**WORK ITEM:**
Search the entries below. Return every line that has "Manifest" in it.

(DATA FOR PROCESSING)

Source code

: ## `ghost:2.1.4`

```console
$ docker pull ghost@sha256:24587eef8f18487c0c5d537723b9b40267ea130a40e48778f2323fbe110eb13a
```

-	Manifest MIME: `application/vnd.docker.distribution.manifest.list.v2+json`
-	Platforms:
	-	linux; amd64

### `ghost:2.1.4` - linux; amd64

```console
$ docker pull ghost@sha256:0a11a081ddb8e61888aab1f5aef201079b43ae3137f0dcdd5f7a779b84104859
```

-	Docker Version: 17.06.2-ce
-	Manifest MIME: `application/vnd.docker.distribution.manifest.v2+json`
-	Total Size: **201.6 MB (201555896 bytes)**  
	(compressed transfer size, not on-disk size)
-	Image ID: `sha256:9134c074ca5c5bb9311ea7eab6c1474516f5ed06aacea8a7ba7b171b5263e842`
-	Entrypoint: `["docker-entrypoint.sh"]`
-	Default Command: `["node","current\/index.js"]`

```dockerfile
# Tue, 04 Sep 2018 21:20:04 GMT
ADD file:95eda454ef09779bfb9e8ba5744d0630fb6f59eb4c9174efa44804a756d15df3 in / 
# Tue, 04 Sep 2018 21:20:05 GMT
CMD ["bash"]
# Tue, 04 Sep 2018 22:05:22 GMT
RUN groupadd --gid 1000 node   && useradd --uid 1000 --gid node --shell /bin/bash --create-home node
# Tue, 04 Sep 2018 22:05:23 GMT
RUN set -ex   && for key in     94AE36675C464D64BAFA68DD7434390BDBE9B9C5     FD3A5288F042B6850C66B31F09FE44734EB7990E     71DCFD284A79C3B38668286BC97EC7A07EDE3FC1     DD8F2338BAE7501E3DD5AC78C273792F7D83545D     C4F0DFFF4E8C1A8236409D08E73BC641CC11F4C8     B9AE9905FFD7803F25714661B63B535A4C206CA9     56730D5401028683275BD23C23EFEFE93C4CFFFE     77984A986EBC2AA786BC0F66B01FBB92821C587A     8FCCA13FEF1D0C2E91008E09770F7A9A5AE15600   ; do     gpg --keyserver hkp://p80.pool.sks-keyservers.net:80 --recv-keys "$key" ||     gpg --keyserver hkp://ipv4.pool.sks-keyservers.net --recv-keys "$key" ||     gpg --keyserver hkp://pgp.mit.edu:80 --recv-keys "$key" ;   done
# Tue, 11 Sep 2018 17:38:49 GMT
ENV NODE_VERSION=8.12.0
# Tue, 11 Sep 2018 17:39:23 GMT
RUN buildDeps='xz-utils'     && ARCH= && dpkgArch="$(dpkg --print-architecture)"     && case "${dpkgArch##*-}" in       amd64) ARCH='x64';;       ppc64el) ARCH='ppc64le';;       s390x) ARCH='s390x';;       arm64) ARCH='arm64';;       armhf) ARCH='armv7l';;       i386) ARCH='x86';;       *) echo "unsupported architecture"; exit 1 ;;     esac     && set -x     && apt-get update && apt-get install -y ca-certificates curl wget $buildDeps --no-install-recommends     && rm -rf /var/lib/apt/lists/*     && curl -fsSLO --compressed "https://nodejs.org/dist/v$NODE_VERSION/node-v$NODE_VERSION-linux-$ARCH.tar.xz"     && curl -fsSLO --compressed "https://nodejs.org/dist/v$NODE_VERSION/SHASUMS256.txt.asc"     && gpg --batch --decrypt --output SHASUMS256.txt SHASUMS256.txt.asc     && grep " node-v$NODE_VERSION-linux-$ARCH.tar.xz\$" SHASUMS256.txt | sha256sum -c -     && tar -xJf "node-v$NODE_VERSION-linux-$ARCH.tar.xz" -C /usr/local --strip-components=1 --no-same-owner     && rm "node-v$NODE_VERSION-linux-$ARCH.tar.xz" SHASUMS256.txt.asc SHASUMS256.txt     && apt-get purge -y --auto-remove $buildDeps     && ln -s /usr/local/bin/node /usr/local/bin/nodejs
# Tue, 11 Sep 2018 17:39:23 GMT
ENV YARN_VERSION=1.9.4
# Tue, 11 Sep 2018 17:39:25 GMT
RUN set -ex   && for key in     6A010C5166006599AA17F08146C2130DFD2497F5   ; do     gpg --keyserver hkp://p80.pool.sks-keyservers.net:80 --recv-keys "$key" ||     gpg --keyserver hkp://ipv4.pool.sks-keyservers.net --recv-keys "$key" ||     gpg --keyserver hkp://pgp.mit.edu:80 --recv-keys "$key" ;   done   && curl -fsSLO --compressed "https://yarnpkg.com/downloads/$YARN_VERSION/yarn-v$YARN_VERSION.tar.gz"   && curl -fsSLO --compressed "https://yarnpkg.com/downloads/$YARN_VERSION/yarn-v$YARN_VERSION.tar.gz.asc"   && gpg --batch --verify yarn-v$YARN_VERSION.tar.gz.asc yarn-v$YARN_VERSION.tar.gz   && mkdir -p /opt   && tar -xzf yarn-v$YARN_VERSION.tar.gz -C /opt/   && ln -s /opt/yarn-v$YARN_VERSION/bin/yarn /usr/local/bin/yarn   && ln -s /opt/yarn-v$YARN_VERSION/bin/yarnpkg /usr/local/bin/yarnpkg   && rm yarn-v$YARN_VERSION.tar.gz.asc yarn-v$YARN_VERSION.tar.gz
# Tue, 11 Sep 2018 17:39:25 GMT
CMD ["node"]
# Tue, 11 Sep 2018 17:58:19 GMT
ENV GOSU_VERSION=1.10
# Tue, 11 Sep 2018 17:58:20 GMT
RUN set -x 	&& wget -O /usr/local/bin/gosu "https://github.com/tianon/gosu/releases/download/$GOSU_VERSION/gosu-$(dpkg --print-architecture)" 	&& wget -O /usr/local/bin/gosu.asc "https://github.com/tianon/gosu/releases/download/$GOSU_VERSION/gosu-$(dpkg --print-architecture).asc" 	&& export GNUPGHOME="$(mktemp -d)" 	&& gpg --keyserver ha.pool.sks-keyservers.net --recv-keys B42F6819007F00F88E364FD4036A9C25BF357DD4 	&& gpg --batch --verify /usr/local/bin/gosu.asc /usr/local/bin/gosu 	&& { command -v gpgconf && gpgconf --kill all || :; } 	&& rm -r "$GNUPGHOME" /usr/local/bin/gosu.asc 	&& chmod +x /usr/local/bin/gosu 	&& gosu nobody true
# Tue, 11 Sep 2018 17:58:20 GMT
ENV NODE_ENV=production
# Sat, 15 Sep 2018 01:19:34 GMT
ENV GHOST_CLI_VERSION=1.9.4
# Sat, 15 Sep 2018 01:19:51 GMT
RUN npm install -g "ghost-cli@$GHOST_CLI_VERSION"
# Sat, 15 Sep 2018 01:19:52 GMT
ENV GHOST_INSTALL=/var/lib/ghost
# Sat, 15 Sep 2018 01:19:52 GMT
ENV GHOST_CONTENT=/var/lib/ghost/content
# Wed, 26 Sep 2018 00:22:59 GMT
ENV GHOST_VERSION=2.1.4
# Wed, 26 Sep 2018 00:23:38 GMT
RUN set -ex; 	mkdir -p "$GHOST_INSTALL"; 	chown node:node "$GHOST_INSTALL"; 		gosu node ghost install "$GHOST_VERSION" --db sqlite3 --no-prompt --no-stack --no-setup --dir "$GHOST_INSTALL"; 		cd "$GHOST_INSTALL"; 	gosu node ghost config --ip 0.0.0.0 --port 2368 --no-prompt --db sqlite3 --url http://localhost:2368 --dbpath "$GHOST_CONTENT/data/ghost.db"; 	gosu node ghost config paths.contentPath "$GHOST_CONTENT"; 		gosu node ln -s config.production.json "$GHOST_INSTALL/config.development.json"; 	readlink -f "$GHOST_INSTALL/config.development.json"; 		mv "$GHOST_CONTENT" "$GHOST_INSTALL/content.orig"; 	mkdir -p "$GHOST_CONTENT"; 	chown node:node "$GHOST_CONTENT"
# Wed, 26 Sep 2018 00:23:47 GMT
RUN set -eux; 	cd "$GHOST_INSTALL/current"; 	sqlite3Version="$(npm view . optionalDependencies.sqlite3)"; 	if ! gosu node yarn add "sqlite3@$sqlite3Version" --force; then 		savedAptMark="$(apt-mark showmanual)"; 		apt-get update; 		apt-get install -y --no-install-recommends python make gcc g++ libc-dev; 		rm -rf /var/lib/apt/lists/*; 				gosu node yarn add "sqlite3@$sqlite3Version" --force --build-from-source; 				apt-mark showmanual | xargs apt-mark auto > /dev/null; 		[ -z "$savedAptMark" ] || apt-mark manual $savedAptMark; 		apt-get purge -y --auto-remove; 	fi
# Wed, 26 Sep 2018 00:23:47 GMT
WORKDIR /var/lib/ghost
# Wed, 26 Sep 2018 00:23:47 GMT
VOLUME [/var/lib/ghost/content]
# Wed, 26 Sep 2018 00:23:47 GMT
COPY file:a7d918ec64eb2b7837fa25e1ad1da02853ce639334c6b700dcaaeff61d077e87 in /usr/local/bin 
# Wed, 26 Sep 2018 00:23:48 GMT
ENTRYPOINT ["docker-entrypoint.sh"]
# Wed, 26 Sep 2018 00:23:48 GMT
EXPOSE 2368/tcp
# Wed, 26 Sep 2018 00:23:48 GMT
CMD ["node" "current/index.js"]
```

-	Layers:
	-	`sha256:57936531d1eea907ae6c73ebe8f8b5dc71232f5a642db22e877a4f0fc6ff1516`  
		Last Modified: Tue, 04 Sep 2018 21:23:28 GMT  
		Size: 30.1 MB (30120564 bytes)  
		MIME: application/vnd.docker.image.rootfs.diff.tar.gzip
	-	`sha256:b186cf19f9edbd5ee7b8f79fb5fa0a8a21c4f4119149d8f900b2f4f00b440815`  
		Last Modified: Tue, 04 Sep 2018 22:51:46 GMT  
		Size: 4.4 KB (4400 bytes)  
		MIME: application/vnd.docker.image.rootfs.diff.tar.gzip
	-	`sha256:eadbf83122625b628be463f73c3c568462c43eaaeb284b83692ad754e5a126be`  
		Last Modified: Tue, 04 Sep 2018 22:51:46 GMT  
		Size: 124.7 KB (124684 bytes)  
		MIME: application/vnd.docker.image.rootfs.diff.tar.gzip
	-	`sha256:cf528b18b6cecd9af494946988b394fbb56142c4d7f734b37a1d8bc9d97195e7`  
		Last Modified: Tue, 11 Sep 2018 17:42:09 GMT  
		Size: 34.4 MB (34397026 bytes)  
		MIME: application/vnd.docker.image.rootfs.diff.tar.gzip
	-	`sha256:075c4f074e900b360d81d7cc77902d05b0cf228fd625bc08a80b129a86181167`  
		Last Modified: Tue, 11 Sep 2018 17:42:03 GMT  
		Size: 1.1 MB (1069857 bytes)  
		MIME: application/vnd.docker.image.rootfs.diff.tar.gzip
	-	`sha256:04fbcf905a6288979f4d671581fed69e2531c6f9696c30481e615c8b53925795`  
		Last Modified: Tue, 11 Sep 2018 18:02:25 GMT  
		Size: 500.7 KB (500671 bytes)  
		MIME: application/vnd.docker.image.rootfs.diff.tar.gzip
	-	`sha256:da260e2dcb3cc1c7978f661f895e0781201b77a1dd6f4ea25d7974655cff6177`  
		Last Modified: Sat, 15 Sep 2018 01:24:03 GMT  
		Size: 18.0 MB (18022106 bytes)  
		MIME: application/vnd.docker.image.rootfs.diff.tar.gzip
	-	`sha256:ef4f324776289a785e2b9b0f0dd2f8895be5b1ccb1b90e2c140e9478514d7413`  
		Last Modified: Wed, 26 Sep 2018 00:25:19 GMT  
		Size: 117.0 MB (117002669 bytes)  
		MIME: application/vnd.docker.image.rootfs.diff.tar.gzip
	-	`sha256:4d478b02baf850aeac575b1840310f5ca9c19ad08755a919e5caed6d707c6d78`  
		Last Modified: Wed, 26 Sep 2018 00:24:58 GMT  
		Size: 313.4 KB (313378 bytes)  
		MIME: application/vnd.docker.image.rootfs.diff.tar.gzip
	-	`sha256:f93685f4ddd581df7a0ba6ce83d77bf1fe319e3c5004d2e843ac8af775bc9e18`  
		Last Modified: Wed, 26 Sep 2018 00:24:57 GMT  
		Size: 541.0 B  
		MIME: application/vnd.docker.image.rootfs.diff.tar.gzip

(End DATA FOR PROCESSING)

**OUTPUT FOR THIS TASK:**
-	Manifest MIME: `application/vnd.docker.distribution.manifest.list.v2+json`
-	Manifest MIME: `application/vnd.docker.distribution.manifest.v2+json`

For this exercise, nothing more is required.